General information
- Type: Ultralight trike
- National origin: India
- Manufacturer: Raj Hamsa Ultralights
- Status: In production (2013)

History
- Manufactured: 1990s-present
- Variant: Raj Hamsa Voyager

= Raj Hamsa Clipper =

Indian ultralight aircraft

The Raj Hamsa Clipper is an Indian ultralight trike, designed and produced by Raj Hamsa Ultralights since the 1990s. The aircraft is supplied as a complete ready-to-fly-aircraft.

==Design and development==
The Clipper was designed as a trainer for school use and complies with the Fédération Aéronautique Internationale microlight category, including the category's maximum gross weight of 450 kg. The aircraft has a maximum gross weight of 350 kg. It features a cable-braced hang glider-style high-wing, weight-shift controls, a two-seats-in-tandem open cockpit without a cockpit fairing, tricycle landing gear and a single engine in pusher configuration.

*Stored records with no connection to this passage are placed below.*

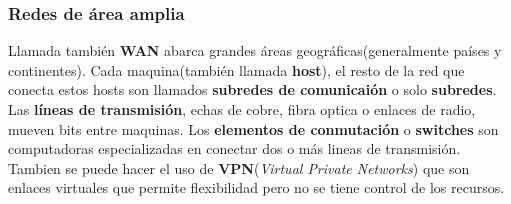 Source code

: \documentclass[
	12pt, %
	fleqn, %
	a4paper, %
	oneside, %
]{LegrandOrangeBook}
\begin{document}
\subsubsection{Redes de área amplia}
Llamada también \textbf{WAN} abarca grandes áreas geográficas(generalmente países y continentes). Cada maquina(también llamada \textbf{host}), el resto de la red que conecta estos hosts son llamados \textbf{subredes de comunicaión} o solo \textbf{subredes}. Las \textbf{líneas de transmisión}, echas de cobre, fibra optica o enlaces de radio, mueven bits entre maquinas. Los \textbf{elementos de conmutación} o \textbf{switches} son computadoras especializadas en conectar dos o más lineas de transmisión. Tambien se puede hacer el uso de \textbf{VPN}(\textit{Virtual Private Networks}) que son enlaces virtuales que permite flexibilidad pero no se tiene control de los recursos.
\end{document}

The Clipper was developed into the longer range Raj Hamsa Voyager.

The aircraft is made from bolted-together aluminum tubing, with its double surface Raj Hamsa-made wing covered in Dacron sailcloth. Its 10.1 m span wing is supported by a single tube-type kingpost and uses an "A" frame weight-shift control bar. The powerplant is a twin cylinder, air-cooled, two-stroke, dual-ignition 50 hp Rotax 503 engine or the twin cylinder, air-cooled, two-stroke, dual-ignition 65 hp Hirth 2706 engine.

The aircraft has an empty weight of 160 kg and a gross weight of 350 kg, giving a useful load of 190 kg. With full fuel of 25 L the payload is 172 kg.